**MATERIAL FOR THE TASK:**
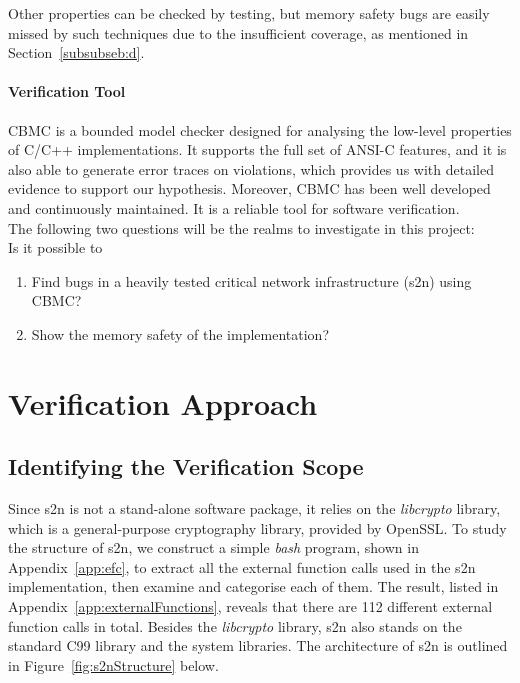 Other properties can be checked by testing, but memory safety bugs are easily missed by such techniques due to the insufficient coverage, as mentioned in Section~\ref{subsubseb:d}.

\paragraph{Verification Tool} CBMC is a bounded model checker designed for analysing the low-level properties of C/C++ implementations. It supports the full set of ANSI-C features, and it is also able to generate error traces on violations, which provides us with detailed evidence to support our hypothesis. Moreover, CBMC has been well developed and continuously maintained. It is a reliable tool for software verification.\\

\noindent The following two questions will be the realms to investigate in this project:\\ Is it possible to
\begin{enumerate}
    \item Find bugs in a heavily tested critical network infrastructure (s2n) using CBMC?
    \item Show the memory safety of the implementation?
\end{enumerate}


\section{Verification Approach}
\subsection{Identifying the Verification Scope}
Since s2n is not a stand-alone software package, it relies on the \textit{libcrypto} library, which is a general-purpose cryptography library, provided by OpenSSL. To study the structure of s2n, we construct a simple \textit{bash} program, shown in Appendix~\ref{app:efc}, to extract all the external function calls used in the s2n implementation, then examine and categorise each of them. The result, listed in Appendix~\ref{app:externalFunctions}, reveals that there are 112 different external function calls in total. Besides the \textit{libcrypto} library, s2n also stands on the standard C99 library and the system libraries. The architecture of s2n is outlined in Figure~\ref{fig:s2nStructure} below.



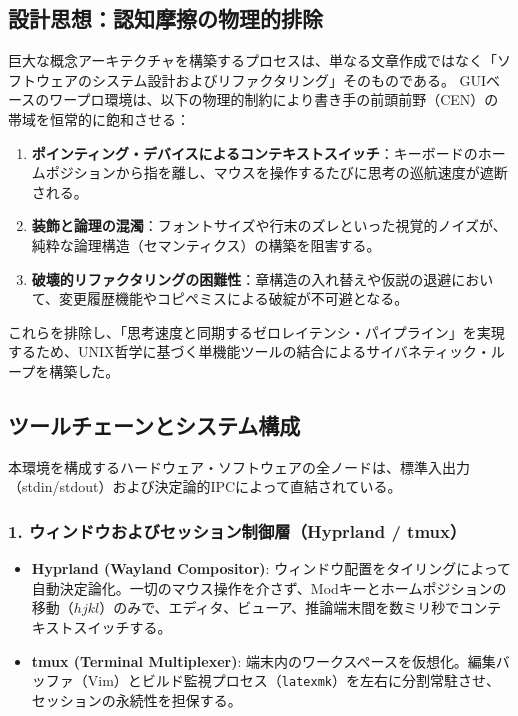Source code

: \subsection{設計思想：認知摩擦の物理的排除}
巨大な概念アーキテクチャを構築するプロセスは、単なる文章作成ではなく「ソフトウェアのシステム設計およびリファクタリング」そのものである。
GUIベースのワープロ環境は、以下の物理的制約により書き手の前頭前野（CEN）の帯域を恒常的に飽和させる：
\begin{enumerate}
    \item \textbf{ポインティング・デバイスによるコンテキストスイッチ}：キーボードのホームポジションから指を離し、マウスを操作するたびに思考の巡航速度が遮断される。
    \item \textbf{装飾と論理の混濁}：フォントサイズや行末のズレといった視覚的ノイズが、純粋な論理構造（セマンティクス）の構築を阻害する。
    \item \textbf{破壊的リファクタリングの困難性}：章構造の入れ替えや仮説の退避において、変更履歴機能やコピペミスによる破綻が不可避となる。
\end{enumerate}

これらを排除し、「思考速度と同期するゼロレイテンシ・パイプライン」を実現するため、UNIX哲学に基づく単機能ツールの結合によるサイバネティック・ループを構築した。

\subsection{ツールチェーンとシステム構成}
本環境を構成するハードウェア・ソフトウェアの全ノードは、標準入出力（stdin/stdout）および決定論的IPCによって直結されている。

\subsubsection{1. ウィンドウおよびセッション制御層（Hyprland / tmux）}
\begin{itemize}
    \item \textbf{Hyprland (Wayland Compositor)}:
    ウィンドウ配置をタイリングによって自動決定論化。一切のマウス操作を介さず、Modキーとホームポジションの移動（$hjkl$）のみで、エディタ、ビューア、推論端末間を数ミリ秒でコンテキストスイッチする。
    \item \textbf{tmux (Terminal Multiplexer)}:
    端末内のワークスペースを仮想化。編集バッファ（Vim）とビルド監視プロセス（\texttt{latexmk}）を左右に分割常駐させ、セッションの永続性を担保する。
\end{itemize}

**WORK REQUEST:**
Only the text of the entries above, transcribed exactly, should be given; leave out pictures.

**YOUR RESPONSE:**
 Other properties can be checked by testing, but memory safety bugs are easily missed by such techniques due to the insufficient coverage, as mentioned in Section~\ref{subsubseb:d}.

\paragraph{Verification Tool} CBMC is a bounded model checker designed for analysing the low-level properties of C/C++ implementations. It supports the full set of ANSI-C features, and it is also able to generate error traces on violations, which provides us with detailed evidence to support our hypothesis. Moreover, CBMC has been well developed and continuously maintained. It is a reliable tool for software verification.\\

\noindent The following two questions will be the realms to investigate in this project:\\ Is it possible to
\begin{enumerate}
    \item Find bugs in a heavily tested critical network infrastructure (s2n) using CBMC?
    \item Show the memory safety of the implementation?
\end{enumerate}


\section{Verification Approach}
\subsection{Identifying the Verification Scope}
Since s2n is not a stand-alone software package, it relies on the \textit{libcrypto} library, which is a general-purpose cryptography library, provided by OpenSSL. To study the structure of s2n, we construct a simple \textit{bash} program, shown in Appendix~\ref{app:efc}, to extract all the external function calls used in the s2n implementation, then examine and categorise each of them. The result, listed in Appendix~\ref{app:externalFunctions}, reveals that there are 112 different external function calls in total. Besides the \textit{libcrypto} library, s2n also stands on the standard C99 library and the system libraries. The architecture of s2n is outlined in Figure~\ref{fig:s2nStructure} below.



Source code

: \subsection{設計思想：認知摩擦の物理的排除}
巨大な概念アーキテクチャを構築するプロセスは、単なる文章作成ではなく「ソフトウェアのシステム設計およびリファクタリング」そのものである。
GUIベースのワープロ環境は、以下の物理的制約により書き手の前頭前野（CEN）の帯域を恒常的に飽和させる：
\begin{enumerate}
    \item \textbf{ポインティング・デバイスによるコンテキストスイッチ}：キーボードのホームポジションから指を離し、マウスを操作するたびに思考の巡航速度が遮断される。
    \item \textbf{装飾と論理の混濁}：フォントサイズや行末のズレといった視覚的ノイズが、純粋な論理構造（セマンティクス）の構築を阻害する。
    \item \textbf{破壊的リファクタリングの困難性}：章構造の入れ替えや仮説の退避において、変更履歴機能やコピペミスによる破綻が不可避となる。
\end{enumerate}

これらを排除し、「思考速度と同期するゼロレイテンシ・パイプライン」を実現するため、UNIX哲学に基づく単機能ツールの結合によるサイバネティック・ループを構築した。

\subsection{ツールチェーンとシステム構成}
本環境を構成するハードウェア・ソフトウェアの全ノードは、標準入出力（stdin/stdout）および決定論的IPCによって直結されている。

\subsubsection{1. ウィンドウおよびセッション制御層（Hyprland / tmux）}
\begin{itemize}
    \item \textbf{Hyprland (Wayland Compositor)}:
    ウィンドウ配置をタイリングによって自動決定論化。一切のマウス操作を介さず、Modキーとホームポジションの移動（$hjkl$）のみで、エディタ、ビューア、推論端末間を数ミリ秒でコンテキストスイッチする。
    \item \textbf{tmux (Terminal Multiplexer)}:
    端末内のワークスペースを仮想化。編集バッファ（Vim）とビルド監視プロセス（\texttt{latexmk}）を左右に分割常駐させ、セッションの永続性を担保する。
\end{itemize}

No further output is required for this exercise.